Por Maite Barrio
Comencé a sospechar la primera vez que se me pasó por la cabeza pensar que, quizá, sería bueno tener siempre una muda sin estrenar “por si pasa algo”, parafraseando a mi madre. También contribuyó el hecho de oírme decirle a mi hijo: “no te pongas calcetines viejos para salir, por si te tienen que llevar al hospital”. Y a partir de aquí la cosa fue in crescendo. Primero fue mi resistencia a ponerme gafas “para leer”, hasta que me di cuenta de que mis superpoderes de Elastic Girl no daban para más. Y luego llegó lo peor (cumpliéndose a rajatabla esa frase que nos encanta a los periodistas, “lo peor está por venir”). El Darth Vader de los traumatólogos me llevó al “lado oscuro” de la coquetería y, sin que se le moviera el único pelo que tenía en la calva, me diagnosticó una “artrosis en el dedo gordo del pié provocada por la degeneración ósea”. “Y una mierda, eso lo tendrás tú en el cuello porque pareces el Papá Noel que venden en los ‘chinos’de rígido que estás”, pensé. Pero sí, no había lugar a la duda. Y me dijo, ¡a mí!, que de tacones nada. He renunciado a los de aguja, nada más; si se cree que voy a dejar de ver el mundo desde los andamios está listo.
El siguiente nivel lo alcancé cuando, lejos de ultrajar mí conciencia sufragista, apunto estuve de invitar a cenar al obrero que estaba levantando la acera de mi portal cuando me dijo un piropo. Y desde ese momento aquello fue un no parar. Ni que decir tiene que todas mis amigas, primas, vecinas y, en especial, las antiguas compañeras de clase, ¡pero todas!, sin que asomase un más mínimo atisbo de vacilación por mi parte al decirlo públicamente, se mantenían bastante peor que yo. Después llegaron las miradas de condescendencia de mi hijo mayor (20 años) al decirme que escribía “cosas de adolescente” en el Facebook, y, mucho peor aún, cuando me recriminó que, según él, me estaba “obregonizando” en mi forma de vestir.

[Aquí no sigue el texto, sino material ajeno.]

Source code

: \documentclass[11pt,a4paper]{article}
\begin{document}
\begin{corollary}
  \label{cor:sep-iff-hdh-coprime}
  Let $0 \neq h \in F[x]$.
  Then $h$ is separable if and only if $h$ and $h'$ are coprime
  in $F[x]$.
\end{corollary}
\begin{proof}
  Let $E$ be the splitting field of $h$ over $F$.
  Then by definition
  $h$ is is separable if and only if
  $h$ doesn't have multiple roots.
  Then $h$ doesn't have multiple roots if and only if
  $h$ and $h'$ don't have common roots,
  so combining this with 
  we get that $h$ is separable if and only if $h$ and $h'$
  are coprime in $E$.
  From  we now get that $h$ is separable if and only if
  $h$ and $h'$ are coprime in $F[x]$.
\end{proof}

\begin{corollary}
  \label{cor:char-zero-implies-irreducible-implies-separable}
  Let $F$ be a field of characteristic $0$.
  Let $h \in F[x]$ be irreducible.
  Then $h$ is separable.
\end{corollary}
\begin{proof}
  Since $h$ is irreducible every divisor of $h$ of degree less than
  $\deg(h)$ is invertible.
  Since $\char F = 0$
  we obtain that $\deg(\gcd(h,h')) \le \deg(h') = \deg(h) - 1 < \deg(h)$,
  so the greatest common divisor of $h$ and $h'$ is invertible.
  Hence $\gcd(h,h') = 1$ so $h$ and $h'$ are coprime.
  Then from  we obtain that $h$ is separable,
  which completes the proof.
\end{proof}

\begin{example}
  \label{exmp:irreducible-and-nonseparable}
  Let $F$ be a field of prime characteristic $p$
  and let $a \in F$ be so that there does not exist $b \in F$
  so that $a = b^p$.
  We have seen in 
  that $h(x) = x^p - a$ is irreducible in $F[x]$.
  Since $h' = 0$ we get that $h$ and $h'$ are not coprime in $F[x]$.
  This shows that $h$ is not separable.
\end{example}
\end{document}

Pero lo que realmente desató todas las alarmas, o más bien lo que confirmó el diagnóstico, fue cuando llegué a la conclusión de que lo que estaba realmente bien era tener un novio como diez años mayor que yo para ser siempre yo la “yogurina” de la relación.
Y en estas andaba cuando, escuchando un día una entrevista en la radio, supe que no estaba sola en este sin vivir, en este limbo de la existencia, sino que formo parte de un extenso grupo de humanos que tienen estos mismos o similares síntomas de no se sabe el qué: los madurescentes. Me sonó a incandescentes, fluorescentes, efervescentes, iridiscentes…Y me gustó. Y pensé que si había que serlo, pues se era, como Patxi el del chiste, que se hizo de Bilbao como los ‘aceros’. Y que asumir sí, pero resignarse nunca, aunque de esto ya hablaré otro día aquí.